It’s been about 17 years since the blazing West African sun scorched the earth around me as I sat underneath a ramshackle shade structure attached to my mud hut. It was easily over 100 degrees that day; of course, it was always over 100 degrees in northern Senegal, or so it seemed. I glanced out over the Acacia nilotica trees that I had planted the evening before, wondering if they were going to live and create the hedge I envisioned or just flame out in the hot sun. And, as I pondered their life sentence, I began to think about my own.
I graduated from MichiganStateUniversity with a degree in Forestry, but I wasn’t interested in the traditional forestry field. Agroforestry and urban forestry were more interesting, but then again I wasn’t sure about that either. I was halfway through my Peace Corps stint and I still had no idea what the future held after my 27 months in Senegal were over. But, luckily for me and for the trees I planted, they grew and grew rapidly. Over the next few months, I sat and watched them expand and thrive. How did they make it in this environment, I wondered? Why did this particular species grow so fast while others did not? Why was this tree so well suited for the excruciating drought and heat, whereas others withered and died? Over time I became very interested in this interaction of plant and environment.

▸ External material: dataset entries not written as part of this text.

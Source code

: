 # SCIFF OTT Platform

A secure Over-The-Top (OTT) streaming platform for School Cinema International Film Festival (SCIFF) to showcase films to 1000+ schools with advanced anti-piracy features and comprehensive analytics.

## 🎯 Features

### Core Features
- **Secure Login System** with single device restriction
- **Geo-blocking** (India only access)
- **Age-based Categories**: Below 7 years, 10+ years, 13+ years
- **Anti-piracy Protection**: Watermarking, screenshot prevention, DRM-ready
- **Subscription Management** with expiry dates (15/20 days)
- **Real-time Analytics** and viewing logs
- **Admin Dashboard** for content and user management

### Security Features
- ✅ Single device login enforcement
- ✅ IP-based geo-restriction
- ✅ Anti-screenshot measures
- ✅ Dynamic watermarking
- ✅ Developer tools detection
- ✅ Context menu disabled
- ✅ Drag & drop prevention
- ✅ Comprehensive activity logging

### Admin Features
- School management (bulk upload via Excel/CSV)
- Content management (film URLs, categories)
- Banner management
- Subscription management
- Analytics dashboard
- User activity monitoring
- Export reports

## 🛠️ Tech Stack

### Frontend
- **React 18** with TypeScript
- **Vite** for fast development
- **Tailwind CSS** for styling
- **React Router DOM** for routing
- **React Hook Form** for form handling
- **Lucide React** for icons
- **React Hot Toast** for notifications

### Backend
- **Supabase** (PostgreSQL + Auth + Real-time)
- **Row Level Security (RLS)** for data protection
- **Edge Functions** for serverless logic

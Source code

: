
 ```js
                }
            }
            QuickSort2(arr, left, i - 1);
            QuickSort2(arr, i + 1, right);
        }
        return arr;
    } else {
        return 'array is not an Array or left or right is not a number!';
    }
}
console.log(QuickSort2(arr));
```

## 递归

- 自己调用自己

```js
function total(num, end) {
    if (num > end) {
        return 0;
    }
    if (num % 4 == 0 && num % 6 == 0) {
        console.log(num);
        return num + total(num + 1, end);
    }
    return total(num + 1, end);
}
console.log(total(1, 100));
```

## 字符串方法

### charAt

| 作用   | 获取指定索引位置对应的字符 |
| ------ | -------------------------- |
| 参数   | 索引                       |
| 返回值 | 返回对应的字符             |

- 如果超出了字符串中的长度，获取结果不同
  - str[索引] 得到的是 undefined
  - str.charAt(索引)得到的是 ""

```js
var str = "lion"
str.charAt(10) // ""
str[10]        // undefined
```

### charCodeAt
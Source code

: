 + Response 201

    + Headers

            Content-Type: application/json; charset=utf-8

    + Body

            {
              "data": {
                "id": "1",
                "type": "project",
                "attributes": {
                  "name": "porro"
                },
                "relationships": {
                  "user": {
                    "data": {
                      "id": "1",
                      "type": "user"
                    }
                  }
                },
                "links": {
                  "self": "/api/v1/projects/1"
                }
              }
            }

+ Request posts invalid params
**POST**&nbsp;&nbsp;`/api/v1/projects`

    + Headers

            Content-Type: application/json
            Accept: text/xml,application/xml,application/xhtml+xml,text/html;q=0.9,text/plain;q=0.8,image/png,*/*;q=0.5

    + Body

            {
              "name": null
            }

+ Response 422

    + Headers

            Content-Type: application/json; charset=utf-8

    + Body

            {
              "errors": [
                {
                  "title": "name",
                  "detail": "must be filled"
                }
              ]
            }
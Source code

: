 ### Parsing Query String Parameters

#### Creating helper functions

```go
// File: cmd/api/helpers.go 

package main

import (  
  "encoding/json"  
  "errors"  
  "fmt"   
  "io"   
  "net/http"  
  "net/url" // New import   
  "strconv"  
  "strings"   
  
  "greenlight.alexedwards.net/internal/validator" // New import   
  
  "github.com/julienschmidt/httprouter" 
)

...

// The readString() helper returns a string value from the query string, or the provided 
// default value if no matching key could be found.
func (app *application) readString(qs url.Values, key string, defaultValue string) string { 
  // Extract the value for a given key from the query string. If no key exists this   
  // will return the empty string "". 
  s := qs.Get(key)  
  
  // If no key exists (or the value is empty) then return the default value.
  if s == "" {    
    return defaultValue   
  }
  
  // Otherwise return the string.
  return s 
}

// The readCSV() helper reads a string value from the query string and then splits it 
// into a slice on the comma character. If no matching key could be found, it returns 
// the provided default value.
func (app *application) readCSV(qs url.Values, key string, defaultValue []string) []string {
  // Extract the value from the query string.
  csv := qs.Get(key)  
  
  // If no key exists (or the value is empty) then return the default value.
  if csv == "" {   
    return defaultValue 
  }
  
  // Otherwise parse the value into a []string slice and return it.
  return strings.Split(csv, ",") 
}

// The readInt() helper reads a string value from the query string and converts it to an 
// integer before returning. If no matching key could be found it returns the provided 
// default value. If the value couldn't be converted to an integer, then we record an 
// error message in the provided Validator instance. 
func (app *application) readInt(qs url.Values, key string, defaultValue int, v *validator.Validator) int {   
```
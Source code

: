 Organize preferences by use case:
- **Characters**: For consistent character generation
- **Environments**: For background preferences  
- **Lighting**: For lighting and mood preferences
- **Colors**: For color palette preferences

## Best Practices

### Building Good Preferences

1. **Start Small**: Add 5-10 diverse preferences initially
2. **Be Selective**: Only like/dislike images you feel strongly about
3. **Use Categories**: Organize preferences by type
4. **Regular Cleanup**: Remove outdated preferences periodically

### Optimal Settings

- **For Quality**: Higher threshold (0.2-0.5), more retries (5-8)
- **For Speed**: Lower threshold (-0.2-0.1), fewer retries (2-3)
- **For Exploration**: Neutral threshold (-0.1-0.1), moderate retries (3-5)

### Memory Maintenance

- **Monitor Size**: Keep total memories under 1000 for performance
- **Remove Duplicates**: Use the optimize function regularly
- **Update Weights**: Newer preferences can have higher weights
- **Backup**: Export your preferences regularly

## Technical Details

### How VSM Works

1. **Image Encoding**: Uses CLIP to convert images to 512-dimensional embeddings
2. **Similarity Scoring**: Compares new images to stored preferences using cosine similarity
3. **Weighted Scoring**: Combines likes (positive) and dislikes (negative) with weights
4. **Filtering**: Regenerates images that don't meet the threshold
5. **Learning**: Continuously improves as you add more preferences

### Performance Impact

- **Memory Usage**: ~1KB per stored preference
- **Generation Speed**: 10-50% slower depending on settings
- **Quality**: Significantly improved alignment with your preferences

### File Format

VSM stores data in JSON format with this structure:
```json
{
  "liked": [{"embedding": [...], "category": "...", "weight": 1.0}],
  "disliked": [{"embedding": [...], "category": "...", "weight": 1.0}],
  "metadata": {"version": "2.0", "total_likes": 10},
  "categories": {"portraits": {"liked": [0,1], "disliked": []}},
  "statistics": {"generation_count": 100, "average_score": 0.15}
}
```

Fast forward two years and I was freshly enrolled as a graduate student at the University of Arkansas under the direction of Dr. John R. Clark. Dr. Curt Rom was also on my committee and together they helped me realize my goal of understanding the genotype × environment interaction that I had so abstractly wondered about four years earlier. My master’s degree program was the best two years of schooling I have had in my life. I learned what the possibilities a career in horticulture could reveal (as well as meeting my wife Richelle). Yet, I believe the most profound discoveries were not in my research, but in how I could shape myself to fit into the world of horticulture.
The world of horticulture may be foreign to many outside of its domain. If someone is a horticulturist, then they work with plants – end of story. Yet, it is far more than that. A horticulturist can also be a forensic scientist, a detective, a writer, a photographer, an artist, a historian, a teacher, an engineer, a leader, and so much more. The scope of horticulture is so broad that no one interested in the field should feel constrained by it. Horticulture can accommodate any field of interest and find a place to incorporate it seamlessly. That is the appeal of horticulture, not the technical definition of what horticulture should be, but rather the all encompassing scope of what horticulture really is – a field where everyone is welcome and where success awaits.
So, from that day so long ago when my brain boiled in the African sun to now sitting in an office surrounding by journals, books, research data, and other mainstays of an academician I find myself thinking that the discipline itself and the people within the field of horticulture have been very good to me these last 15 years. I hope that I, as a practitioner of horticulture, can convey it to others as well as it was conveyed to me.